Post by Mark Johnson »

I would like to suggest a way to compare the speed of different backtesting programs. (How much faster is Blox than System Writer Plus? and so forth). My approach attempts to factor out the raw hardware speed of the computers used to run the tests, so you can run the different backtester programs on different computers if it suits your convenience.

The figure of merit I propose, is
  • CPU clock ticks per bar
where a "bar" is a day (if using end-of-day data), or an hour (if using hourly-bar data), or a minute (if using 1-minute-bar data). Very fast and efficient software will use fewer CPU clock ticks per bar, while sluggish and inefficient software will use more CPU clock ticks per bar.

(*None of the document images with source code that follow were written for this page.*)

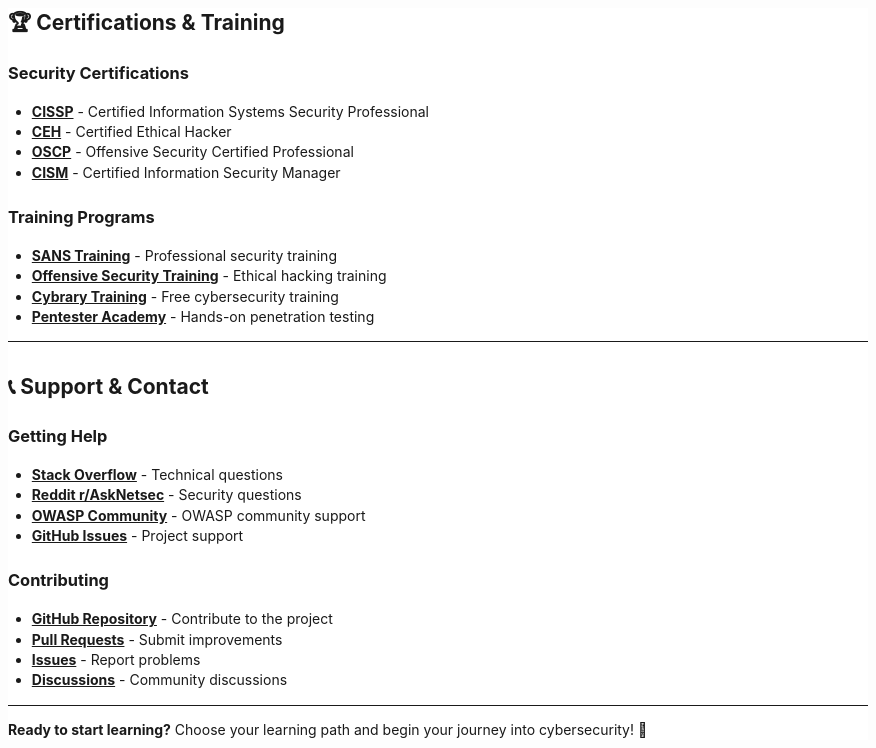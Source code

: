 
## 🏆 Certifications & Training

### Security Certifications
- **[CISSP](https://www.isc2.org/Certifications/CISSP)** - Certified Information Systems Security Professional
- **[CEH](https://www.eccouncil.org/programs/certified-ethical-hacker-ceh/)** - Certified Ethical Hacker
- **[OSCP](https://www.offensive-security.com/pwk-oscp/)** - Offensive Security Certified Professional
- **[CISM](https://www.isaca.org/credentialing/cism)** - Certified Information Security Manager

### Training Programs
- **[SANS Training](https://www.sans.org/training/)** - Professional security training
- **[Offensive Security Training](https://www.offensive-security.com/)** - Ethical hacking training
- **[Cybrary Training](https://www.cybrary.it/catalog/)** - Free cybersecurity training
- **[Pentester Academy](https://www.pentesteracademy.com/)** - Hands-on penetration testing

---

## 📞 Support & Contact

### Getting Help
- **[Stack Overflow](https://stackoverflow.com/questions/tagged/security)** - Technical questions
- **[Reddit r/AskNetsec](https://www.reddit.com/r/AskNetsec/)** - Security questions
- **[OWASP Community](https://owasp.org/community/)** - OWASP community support
- **[GitHub Issues](https://github.com/0xmaximus/Galaxy-Bugbounty-Checklist/issues)** - Project support

### Contributing
- **[GitHub Repository](https://github.com/0xmaximus/Galaxy-Bugbounty-Checklist)** - Contribute to the project
- **[Pull Requests](https://github.com/0xmaximus/Galaxy-Bugbounty-Checklist/pulls)** - Submit improvements
- **[Issues](https://github.com/0xmaximus/Galaxy-Bugbounty-Checklist/issues)** - Report problems
- **[Discussions](https://github.com/0xmaximus/Galaxy-Bugbounty-Checklist/discussions)** - Community discussions

---

**Ready to start learning?** Choose your learning path and begin your journey into cybersecurity! 🎯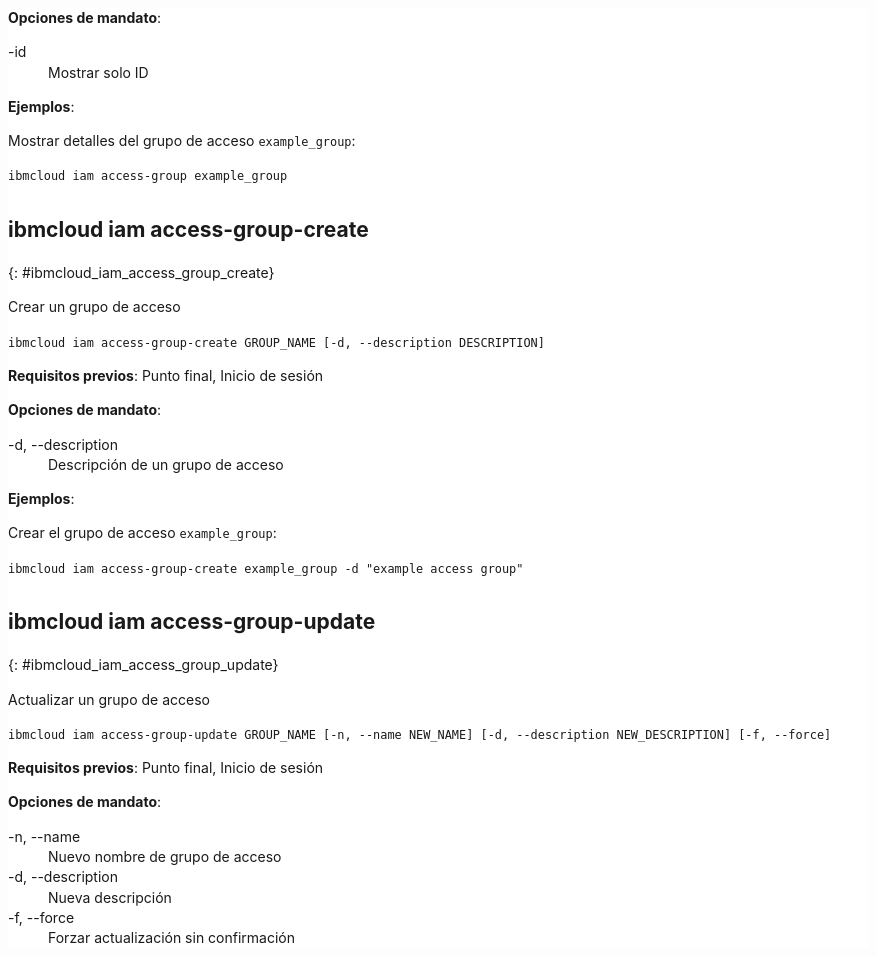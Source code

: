 <strong>Opciones de mandato</strong>:
<dl>
  <dt>-id</dt>
  <dd>Mostrar solo ID</dd>
</dl>

<strong>Ejemplos</strong>:

Mostrar detalles del grupo de acceso `example_group`:

```
ibmcloud iam access-group example_group
```

## ibmcloud iam access-group-create
{: #ibmcloud_iam_access_group_create}

Crear un grupo de acceso

```
ibmcloud iam access-group-create GROUP_NAME [-d, --description DESCRIPTION]
```

<strong>Requisitos previos</strong>: Punto final, Inicio de sesión

<strong>Opciones de mandato</strong>:
<dl>
  <dt>-d, --description</dt>
  <dd>Descripción de un grupo de acceso</dd>
</dl>

<strong>Ejemplos</strong>:

Crear el grupo de acceso `example_group`:

```
ibmcloud iam access-group-create example_group -d "example access group"
```

## ibmcloud iam access-group-update
{: #ibmcloud_iam_access_group_update}

Actualizar un grupo de acceso

```
ibmcloud iam access-group-update GROUP_NAME [-n, --name NEW_NAME] [-d, --description NEW_DESCRIPTION] [-f, --force]
```

<strong>Requisitos previos</strong>: Punto final, Inicio de sesión

<strong>Opciones de mandato</strong>:
<dl>
  <dt>-n, --name</dt>
  <dd>Nuevo nombre de grupo de acceso</dd>
  <dt>-d, --description</dt>
  <dd>Nueva descripción</dd>
  <dt>-f, --force</dt>
  <dd>Forzar actualización sin confirmación</dd>
</dl>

The fastest imaginable software would somehow manage to process all the rules of your system (Portfolio Manager, Entries, Exits, Money Manager, and statistics) in one single CPU instruction that took just 1 CPU clock tick to execute. ("the ultimate CISC", a bit of an inside joke). So the theoretical limit, the best "CPU Clocks per bar" imaginable, is 1.0. (or 1/N if you can bring yourself to imagine an N-core ultimate CISC CPU). Actual real-life CPUs runing actual real-life software, will have quite a few CPU clocks per bar, because it takes quite a lot of atomic CPU instructions to accomplish all the work of running a system.

I recommend running approximately the same trading system on all backtesters that you're measuring and comparing, so they are all doing approximately the same amount of "work". The triple EMA crossover system is a decent choice here.

I also recommend running an optimization that steps parameters through several values, so that the entire run takes at least ten minutes. (That way, if you make a one- or two-second error in timing the run, its effect will be negligible.)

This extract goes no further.